Collectively, they not only promise better, more timely, care for patients, they hold the potential for replacing a significant share of the effort currently provided by overworked medical professionals.

This extraordinary growth has led to a series of complex technical issues affecting healthcare network infrastructure. 

That complexity reflects the assortment of sources and types of devices, as well as the heterogeneous network infrastructure that connects them to one another and to healthcare personnel.

Particularly in the case of large hospital systems with multiple owned and affiliated units, supporting the mix of physical and virtual networks, systems, data centers and applications, while maintaining visibility into the full network, is a huge challenge. 

Even with today’s high-performance delivery, analysis and management software applications in place, only limited visibility is available, and performance is often degraded.  

Part of the problem, of course, is the exploding volume of network traffic.  But another is that many applications are custom built and are incompatible with current monitoring methods. 

In one case, a healthcare delivery system, which had expanded through acquisitions and the addition of new affiliates, inherited a complex heterogenous infrastructure that lacked visibility across the network.

System administrators couldn’t monitor their data centers down to the server and application tiers. Blind spots associated with the organisation’s virtualised or private cloud infrastructure required IT to spend much more time and resources isolating, prioritising and fixing problems.  

A common concern affecting medical organisations that are seeing biosensors, wearables and mobile applications entering the healthcare landscape, is that the data had been operating in silos, whether in a nursing station, a back-end server, or within the device itself. 

Having interoperable data is critical to improving the future of healthcare and to reducing costs. But, along with the shift from wired to wireless medical devices, there are multiple devices, using different protocols, sharing the same or adjacent radio frequencies.

And when that happens, bizarre communication failures become commonplace. Devices can experience interoperability issues with the infrastructure, resulting in communication errors during life-critical incidents. 

However, there isn’t a single protocol that covers the considerable operating demands of IoT devices.

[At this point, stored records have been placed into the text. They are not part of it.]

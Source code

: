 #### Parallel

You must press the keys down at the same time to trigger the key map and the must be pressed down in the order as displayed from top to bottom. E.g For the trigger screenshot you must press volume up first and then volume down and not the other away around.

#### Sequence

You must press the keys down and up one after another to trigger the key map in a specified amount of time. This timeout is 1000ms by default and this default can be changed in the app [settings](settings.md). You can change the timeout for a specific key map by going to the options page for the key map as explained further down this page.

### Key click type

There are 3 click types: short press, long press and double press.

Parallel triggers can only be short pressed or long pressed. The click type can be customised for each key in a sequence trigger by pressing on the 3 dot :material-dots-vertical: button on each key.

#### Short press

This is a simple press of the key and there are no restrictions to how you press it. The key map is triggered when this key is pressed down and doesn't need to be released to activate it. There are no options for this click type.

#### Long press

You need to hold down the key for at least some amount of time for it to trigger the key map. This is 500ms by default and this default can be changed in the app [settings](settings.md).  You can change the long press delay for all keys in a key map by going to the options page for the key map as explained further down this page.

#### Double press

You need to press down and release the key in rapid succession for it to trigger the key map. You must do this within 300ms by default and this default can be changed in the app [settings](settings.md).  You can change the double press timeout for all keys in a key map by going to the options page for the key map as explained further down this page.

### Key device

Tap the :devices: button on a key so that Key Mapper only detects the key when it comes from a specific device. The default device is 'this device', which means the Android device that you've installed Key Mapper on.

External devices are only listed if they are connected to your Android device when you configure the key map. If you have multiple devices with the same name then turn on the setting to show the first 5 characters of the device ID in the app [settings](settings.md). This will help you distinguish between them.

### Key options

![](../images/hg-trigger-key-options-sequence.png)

That can carry both cybersecurity and privacy risks as well as vulnerabilities that healthcare providers may not be aware of or, in many instances, even care about. 

Across the industry, regulatory bodies, consider security a top concern.  A smart medical device may need to interface with Wi-Fi, Bluetooth, ZigBee, and LTE before it can perform reliably. 

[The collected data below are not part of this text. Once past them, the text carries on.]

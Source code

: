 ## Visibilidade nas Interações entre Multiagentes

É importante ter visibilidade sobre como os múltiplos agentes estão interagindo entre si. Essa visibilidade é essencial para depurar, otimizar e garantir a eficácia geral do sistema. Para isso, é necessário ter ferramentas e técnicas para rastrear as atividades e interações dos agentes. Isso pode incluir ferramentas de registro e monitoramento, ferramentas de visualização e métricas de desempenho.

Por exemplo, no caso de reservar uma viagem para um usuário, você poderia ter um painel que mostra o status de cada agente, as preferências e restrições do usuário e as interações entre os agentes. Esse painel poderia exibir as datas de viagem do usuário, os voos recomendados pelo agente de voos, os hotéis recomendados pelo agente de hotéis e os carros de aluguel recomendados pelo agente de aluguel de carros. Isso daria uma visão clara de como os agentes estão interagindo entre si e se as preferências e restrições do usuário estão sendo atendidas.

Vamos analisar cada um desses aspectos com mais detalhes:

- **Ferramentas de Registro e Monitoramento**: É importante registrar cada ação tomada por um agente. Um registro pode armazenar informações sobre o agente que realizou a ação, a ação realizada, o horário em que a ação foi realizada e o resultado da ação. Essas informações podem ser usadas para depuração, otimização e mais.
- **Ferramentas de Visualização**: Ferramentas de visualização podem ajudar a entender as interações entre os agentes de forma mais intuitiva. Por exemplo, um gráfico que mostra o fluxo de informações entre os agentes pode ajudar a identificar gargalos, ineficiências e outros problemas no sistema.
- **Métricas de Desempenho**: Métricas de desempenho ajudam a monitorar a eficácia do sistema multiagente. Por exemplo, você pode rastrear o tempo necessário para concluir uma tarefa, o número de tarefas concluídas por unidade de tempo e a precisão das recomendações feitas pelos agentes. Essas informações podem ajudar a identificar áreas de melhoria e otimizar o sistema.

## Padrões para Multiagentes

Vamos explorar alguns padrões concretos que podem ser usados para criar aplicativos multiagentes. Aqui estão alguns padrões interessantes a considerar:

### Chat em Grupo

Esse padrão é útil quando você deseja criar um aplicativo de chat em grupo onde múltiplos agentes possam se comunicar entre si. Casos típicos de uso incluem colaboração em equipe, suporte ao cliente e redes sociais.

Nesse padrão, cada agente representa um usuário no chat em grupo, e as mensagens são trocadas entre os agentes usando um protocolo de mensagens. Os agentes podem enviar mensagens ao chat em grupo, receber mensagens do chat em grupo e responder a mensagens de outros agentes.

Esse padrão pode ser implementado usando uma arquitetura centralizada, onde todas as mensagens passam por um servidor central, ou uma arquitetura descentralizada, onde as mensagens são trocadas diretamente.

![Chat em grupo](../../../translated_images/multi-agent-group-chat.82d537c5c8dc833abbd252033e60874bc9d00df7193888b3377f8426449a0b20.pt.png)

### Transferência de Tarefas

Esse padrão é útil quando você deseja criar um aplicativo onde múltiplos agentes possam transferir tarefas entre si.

So leading companies are committed to staying ahead of the curve by integrating resources to ensure their products work robustly and securely in different scenarios. In addition, they will need to deal with added electromagnetic interference while complying with strict medical regulations. 

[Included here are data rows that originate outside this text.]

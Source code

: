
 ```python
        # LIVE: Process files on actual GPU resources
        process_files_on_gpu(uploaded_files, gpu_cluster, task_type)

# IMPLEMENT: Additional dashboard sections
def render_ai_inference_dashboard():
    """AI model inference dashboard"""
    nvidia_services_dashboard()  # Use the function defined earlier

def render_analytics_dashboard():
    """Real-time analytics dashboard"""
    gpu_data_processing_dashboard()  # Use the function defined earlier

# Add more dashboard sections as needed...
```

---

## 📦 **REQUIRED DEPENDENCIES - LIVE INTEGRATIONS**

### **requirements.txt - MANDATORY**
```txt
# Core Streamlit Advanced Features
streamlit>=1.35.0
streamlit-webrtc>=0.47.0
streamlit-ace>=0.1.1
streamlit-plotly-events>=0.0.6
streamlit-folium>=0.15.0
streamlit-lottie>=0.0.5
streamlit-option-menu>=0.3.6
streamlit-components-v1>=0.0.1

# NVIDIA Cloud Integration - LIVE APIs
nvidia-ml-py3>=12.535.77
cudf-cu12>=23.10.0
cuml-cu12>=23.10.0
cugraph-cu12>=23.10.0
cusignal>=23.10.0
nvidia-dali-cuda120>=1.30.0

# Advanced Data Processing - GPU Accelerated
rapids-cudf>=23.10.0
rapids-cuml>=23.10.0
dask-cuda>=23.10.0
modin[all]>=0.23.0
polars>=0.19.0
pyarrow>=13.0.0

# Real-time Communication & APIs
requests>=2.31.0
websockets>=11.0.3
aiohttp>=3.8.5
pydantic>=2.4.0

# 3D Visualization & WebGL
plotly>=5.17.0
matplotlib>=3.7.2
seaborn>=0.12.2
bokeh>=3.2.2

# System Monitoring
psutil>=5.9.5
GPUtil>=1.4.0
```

Those tasks are about to become both easier and, in some respects, more complex as new technologies emerge and are assimilated into the healthcare arsenal. 

Among the most significant are 5G wireless networks, capable of handling orders of magnitude more data at very low latencies. At least in theory, as remote electronic monitoring and other IoMT devices continue to proliferate, that capability provides an ideal fit. 

Additional medical applications for 5G being explored include remote diagnosis, large file transfers, and innovations in sensor development.  Beyond that, new standards for massive machine-type communications, or mMTC, as well as others which apply to ultra-reliable low latency for all Internet of Machine Types, will help IT administrators sort out the babble of signals now crossing healthcare networks. 

What can sometimes get lost in addressing the intricacies of healthcare’s electronic infrastructure is that the whole point of having an efficient data network isn’t saving on expenses, it’s saving lives.  

The human costs of a failed hospital information system are incalculable. But the industry’s ability to succeed in the face of technical complexity isn’t something that can be taken on faith; it requires a robust protocol of testing that involves hardware, communication solutions, battery life, security and more. 

Each of these needs to be tested separately as well as together to ensure that they can withstand the rigors of the environment in which they will need to operate. Plus, the personnel assigned to their support must be able to monitor the devices and discover any potential failures before they happen.

To achieve that, test equipment and software need to evolve in close collaboration with the industries whose instruments they cover, even including a cloud-based test solution-as-a-service.  

That strategy will benefit healthcare as well as the test and measurement industries, both of which can gain greater insight and credibility into human health and the market demands that drive their offerings.